§ What the task asks
Transcribe the records that follow. Keep every word exactly, and drop the pictures.

(Beginning of Record excerpts)

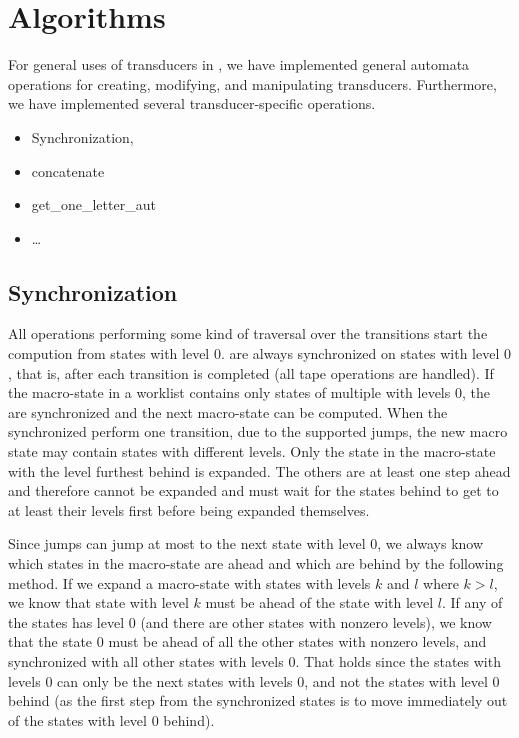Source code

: \section{Algorithms}
\label{sec:Algorithms}

For general uses of transducers in \mata, we have implemented general automata operations for creating, modifying, and manipulating transducers.
Furthermore, we have implemented several transducer-specific operations.

\begin{itemize}
  \item Synchronization,
  \item concatenate
  \item get\_one\_letter\_aut
  \item \ldots
\end{itemize}

\subsection{Synchronization}

All operations performing some kind of traversal over the transitions start the compution from states with level $0$.
\nfts are always synchronized on states with level $0$, that is, after each \nft transition is completed (all tape operations are handled).
If the macro-state in a worklist contains only states of multiple \nfts with levels $0$, the \nfts are synchronized and the next macro-state can be computed.
When the synchronized \nfts perform one transition, due to the supported jumps, the new macro state may contain states with different levels.
Only the state in the macro-state with the level furthest behind is expanded.
The others are at least one step ahead and therefore cannot be expanded and must wait for the states behind to get to at least their levels first before being expanded themselves.

Since jumps can jump at most to the next state with level $0$, we always know which states in the macro-state are ahead and which are behind by the following method.
If we expand a macro-state with states with levels $k$ and $l$ where $k > l$, we know that state with level $k$ must be ahead of the state with level $l$.
If any of the states has level $0$ (and there are other states with nonzero levels), we know that the state $0$ must be ahead of all the other states with nonzero levels, and synchronized with all other states with levels $0$.
That holds since the states with levels $0$ can only be the next states with levels $0$, and not the states with level $0$ behind (as the first step from the synchronized states is to move immediately out of the states with level $0$ behind).

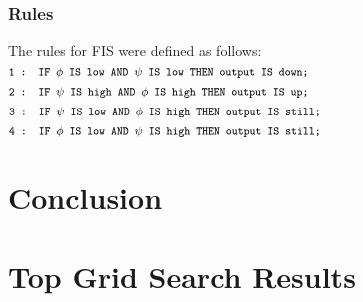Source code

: \documentclass[10pt,journal,compsoc]{IEEEtran}
\begin{document}
\subsubsection*{Rules}
The rules for FIS were defined as follows: 
$\footnotesize{\texttt{1 : IF $\phi$ IS low AND $\psi$ IS low THEN output IS down;}}$
$\footnotesize{\texttt{2 : IF $\psi$ IS high AND $\phi$ IS high THEN output IS up;}}$
$\footnotesize{\texttt{3 : IF $\psi$ IS low AND $\phi$ IS high THEN output IS still;}}$
$\footnotesize{\texttt{4 : IF $\phi$ IS low AND $\psi$ IS high THEN output IS still;}}$

\section{Conclusion}

\appendices

\section{Top Grid Search Results}\label{app:models}

\end{document}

(End of Record excerpts)

§ Answer space
Source code

: \section{Algorithms}
\label{sec:Algorithms}

For general uses of transducers in \mata, we have implemented general automata operations for creating, modifying, and manipulating transducers.
Furthermore, we have implemented several transducer-specific operations.

\begin{itemize}
  \item Synchronization,
  \item concatenate
  \item get\_one\_letter\_aut
  \item \ldots
\end{itemize}

\subsection{Synchronization}

All operations performing some kind of traversal over the transitions start the compution from states with level $0$.
\nfts are always synchronized on states with level $0$, that is, after each \nft transition is completed (all tape operations are handled).
If the macro-state in a worklist contains only states of multiple \nfts with levels $0$, the \nfts are synchronized and the next macro-state can be computed.
When the synchronized \nfts perform one transition, due to the supported jumps, the new macro state may contain states with different levels.
Only the state in the macro-state with the level furthest behind is expanded.
The others are at least one step ahead and therefore cannot be expanded and must wait for the states behind to get to at least their levels first before being expanded themselves.

Since jumps can jump at most to the next state with level $0$, we always know which states in the macro-state are ahead and which are behind by the following method.
If we expand a macro-state with states with levels $k$ and $l$ where $k > l$, we know that state with level $k$ must be ahead of the state with level $l$.
If any of the states has level $0$ (and there are other states with nonzero levels), we know that the state $0$ must be ahead of all the other states with nonzero levels, and synchronized with all other states with levels $0$.
That holds since the states with levels $0$ can only be the next states with levels $0$, and not the states with level $0$ behind (as the first step from the synchronized states is to move immediately out of the states with level $0$ behind).

Source code

: \documentclass[10pt,journal,compsoc]{IEEEtran}
\begin{document}
\subsubsection*{Rules}
The rules for FIS were defined as follows: 
$\footnotesize{\texttt{1 : IF $\phi$ IS low AND $\psi$ IS low THEN output IS down;}}$
$\footnotesize{\texttt{2 : IF $\psi$ IS high AND $\phi$ IS high THEN output IS up;}}$
$\footnotesize{\texttt{3 : IF $\psi$ IS low AND $\phi$ IS high THEN output IS still;}}$
$\footnotesize{\texttt{4 : IF $\phi$ IS low AND $\psi$ IS high THEN output IS still;}}$

\section{Conclusion}

\appendices

\section{Top Grid Search Results}\label{app:models}

\end{document}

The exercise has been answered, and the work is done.